(Saved data entries)
-------------------------

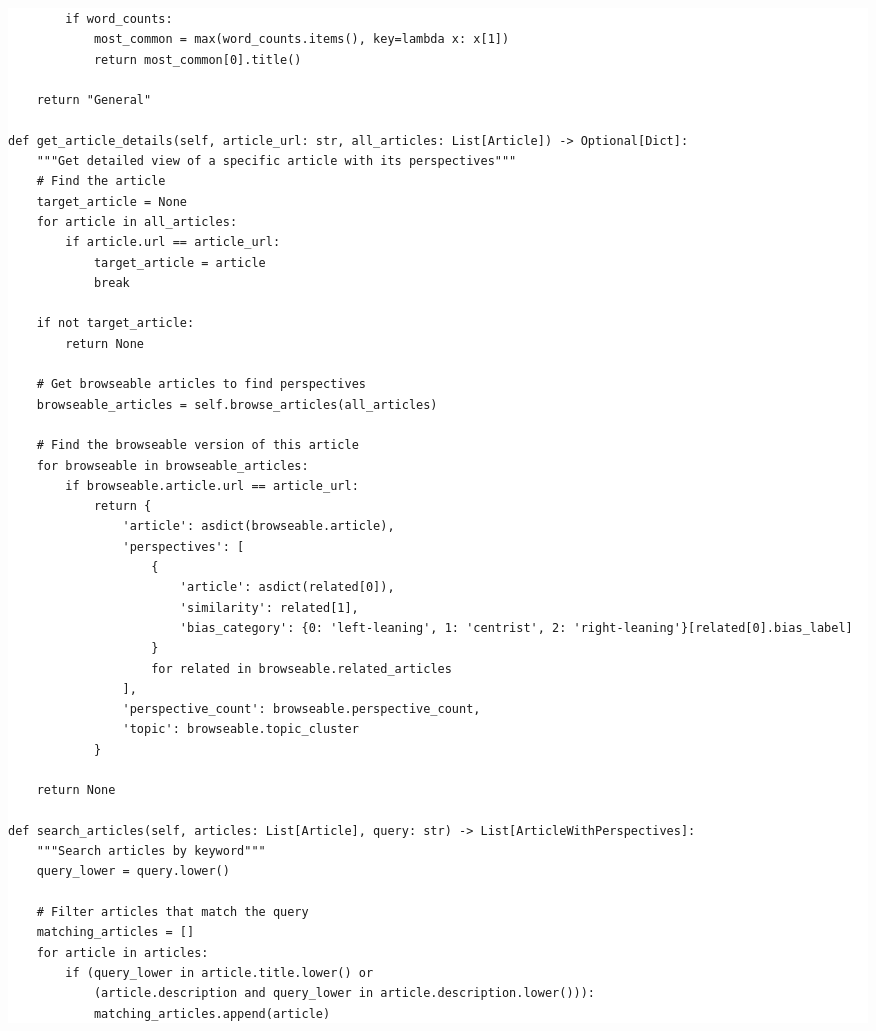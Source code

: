            if word_counts:
                most_common = max(word_counts.items(), key=lambda x: x[1])
                return most_common[0].title()
        
        return "General"
    
    def get_article_details(self, article_url: str, all_articles: List[Article]) -> Optional[Dict]:
        """Get detailed view of a specific article with its perspectives"""
        # Find the article
        target_article = None
        for article in all_articles:
            if article.url == article_url:
                target_article = article
                break
        
        if not target_article:
            return None
        
        # Get browseable articles to find perspectives
        browseable_articles = self.browse_articles(all_articles)
        
        # Find the browseable version of this article
        for browseable in browseable_articles:
            if browseable.article.url == article_url:
                return {
                    'article': asdict(browseable.article),
                    'perspectives': [
                        {
                            'article': asdict(related[0]),
                            'similarity': related[1],
                            'bias_category': {0: 'left-leaning', 1: 'centrist', 2: 'right-leaning'}[related[0].bias_label]
                        }
                        for related in browseable.related_articles
                    ],
                    'perspective_count': browseable.perspective_count,
                    'topic': browseable.topic_cluster
                }
        
        return None
    
    def search_articles(self, articles: List[Article], query: str) -> List[ArticleWithPerspectives]:
        """Search articles by keyword"""
        query_lower = query.lower()
        
        # Filter articles that match the query
        matching_articles = []
        for article in articles:
            if (query_lower in article.title.lower() or 
                (article.description and query_lower in article.description.lower())):
                matching_articles.append(article)
        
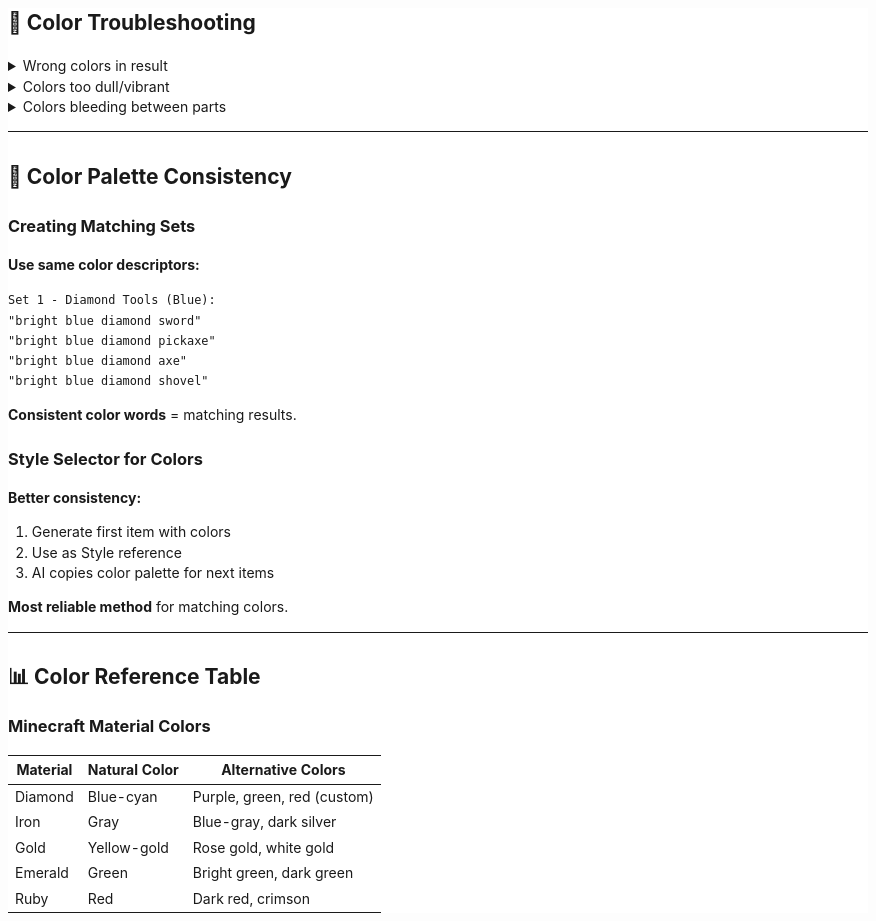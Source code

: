 
## 🔧 Color Troubleshooting

<details><summary>Wrong colors in result</summary></details>

<details><summary>Colors too dull/vibrant</summary></details>

<details><summary>Colors bleeding between parts</summary></details>

---

## 🎯 Color Palette Consistency

### Creating Matching Sets

**Use same color descriptors:**

```txt
Set 1 - Diamond Tools (Blue):
"bright blue diamond sword"
"bright blue diamond pickaxe"
"bright blue diamond axe"
"bright blue diamond shovel"
```

**Consistent color words** = matching results.

### Style Selector for Colors

**Better consistency:**

1. Generate first item with colors
2. Use as Style reference
3. AI copies color palette for next items

**Most reliable method** for matching colors.

---

## 📊 Color Reference Table

### Minecraft Material Colors

| Material | Natural Color | Alternative Colors |
|----------|--------------|-------------------|
| Diamond | Blue-cyan | Purple, green, red (custom) |
| Iron | Gray | Blue-gray, dark silver |
| Gold | Yellow-gold | Rose gold, white gold |
| Emerald | Green | Bright green, dark green |
| Ruby | Red | Dark red, crimson |
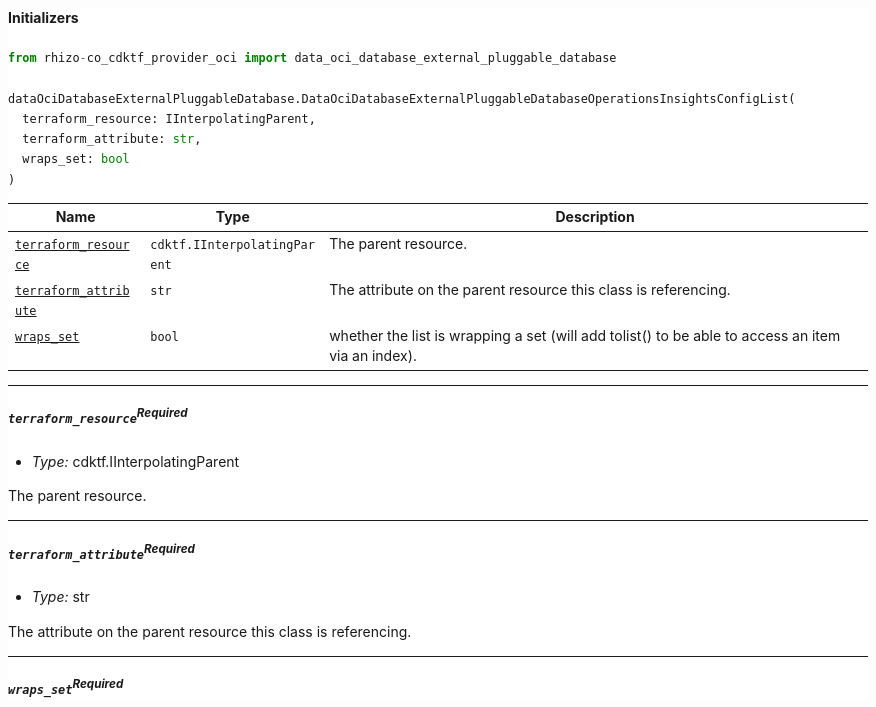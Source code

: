 #### Initializers <a name="Initializers" id="rhizo-co-terraform-provider-oci.dataOciDatabaseExternalPluggableDatabase.DataOciDatabaseExternalPluggableDatabaseOperationsInsightsConfigList.Initializer"></a>

```python
from rhizo-co_cdktf_provider_oci import data_oci_database_external_pluggable_database

dataOciDatabaseExternalPluggableDatabase.DataOciDatabaseExternalPluggableDatabaseOperationsInsightsConfigList(
  terraform_resource: IInterpolatingParent,
  terraform_attribute: str,
  wraps_set: bool
)
```

| **Name** | **Type** | **Description** |
| --- | --- | --- |
| <code><a href="#rhizo-co-terraform-provider-oci.dataOciDatabaseExternalPluggableDatabase.DataOciDatabaseExternalPluggableDatabaseOperationsInsightsConfigList.Initializer.parameter.terraformResource">terraform_resource</a></code> | <code>cdktf.IInterpolatingParent</code> | The parent resource. |
| <code><a href="#rhizo-co-terraform-provider-oci.dataOciDatabaseExternalPluggableDatabase.DataOciDatabaseExternalPluggableDatabaseOperationsInsightsConfigList.Initializer.parameter.terraformAttribute">terraform_attribute</a></code> | <code>str</code> | The attribute on the parent resource this class is referencing. |
| <code><a href="#rhizo-co-terraform-provider-oci.dataOciDatabaseExternalPluggableDatabase.DataOciDatabaseExternalPluggableDatabaseOperationsInsightsConfigList.Initializer.parameter.wrapsSet">wraps_set</a></code> | <code>bool</code> | whether the list is wrapping a set (will add tolist() to be able to access an item via an index). |

---

##### `terraform_resource`<sup>Required</sup> <a name="terraform_resource" id="rhizo-co-terraform-provider-oci.dataOciDatabaseExternalPluggableDatabase.DataOciDatabaseExternalPluggableDatabaseOperationsInsightsConfigList.Initializer.parameter.terraformResource"></a>

- *Type:* cdktf.IInterpolatingParent

The parent resource.

---

##### `terraform_attribute`<sup>Required</sup> <a name="terraform_attribute" id="rhizo-co-terraform-provider-oci.dataOciDatabaseExternalPluggableDatabase.DataOciDatabaseExternalPluggableDatabaseOperationsInsightsConfigList.Initializer.parameter.terraformAttribute"></a>

- *Type:* str

The attribute on the parent resource this class is referencing.

---

##### `wraps_set`<sup>Required</sup> <a name="wraps_set" id="rhizo-co-terraform-provider-oci.dataOciDatabaseExternalPluggableDatabase.DataOciDatabaseExternalPluggableDatabaseOperationsInsightsConfigList.Initializer.parameter.wrapsSet"></a>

-------------------------

◆ Work request ◆
Only the lines above that include the word "lower" belong in the answer; copy each one.

◆ Result below ◆
        query_lower = query.lower()
            if (query_lower in article.title.lower() or 
                (article.description and query_lower in article.description.lower())):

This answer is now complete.